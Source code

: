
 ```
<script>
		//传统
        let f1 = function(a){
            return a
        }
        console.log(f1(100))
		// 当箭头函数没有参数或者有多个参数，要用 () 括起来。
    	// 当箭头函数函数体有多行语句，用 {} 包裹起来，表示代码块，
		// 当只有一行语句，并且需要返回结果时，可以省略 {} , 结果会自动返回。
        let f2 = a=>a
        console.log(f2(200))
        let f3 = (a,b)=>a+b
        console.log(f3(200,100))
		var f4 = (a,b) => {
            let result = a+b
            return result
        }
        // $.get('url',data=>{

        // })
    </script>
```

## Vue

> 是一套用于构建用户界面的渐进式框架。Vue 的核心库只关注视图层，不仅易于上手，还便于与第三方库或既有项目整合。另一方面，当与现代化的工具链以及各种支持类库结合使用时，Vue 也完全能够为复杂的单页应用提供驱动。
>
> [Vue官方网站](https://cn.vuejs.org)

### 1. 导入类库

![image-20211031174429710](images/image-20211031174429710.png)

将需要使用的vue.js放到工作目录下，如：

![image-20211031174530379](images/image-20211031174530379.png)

▶ **Problem statement**
Copy every line of the material exactly, keeping all of it.

▶ **Solved exercise**
Source code

:
 ```
<script>
		//传统
        let f1 = function(a){
            return a
        }
        console.log(f1(100))
		// 当箭头函数没有参数或者有多个参数，要用 () 括起来。
    	// 当箭头函数函数体有多行语句，用 {} 包裹起来，表示代码块，
		// 当只有一行语句，并且需要返回结果时，可以省略 {} , 结果会自动返回。
        let f2 = a=>a
        console.log(f2(200))
        let f3 = (a,b)=>a+b
        console.log(f3(200,100))
		var f4 = (a,b) => {
            let result = a+b
            return result
        }
        // $.get('url',data=>{

        // })
    </script>
```

## Vue

> 是一套用于构建用户界面的渐进式框架。Vue 的核心库只关注视图层，不仅易于上手，还便于与第三方库或既有项目整合。另一方面，当与现代化的工具链以及各种支持类库结合使用时，Vue 也完全能够为复杂的单页应用提供驱动。
>
> [Vue官方网站](https://cn.vuejs.org)

### 1. 导入类库

![image-20211031174429710](images/image-20211031174429710.png)

将需要使用的vue.js放到工作目录下，如：

![image-20211031174530379](images/image-20211031174530379.png)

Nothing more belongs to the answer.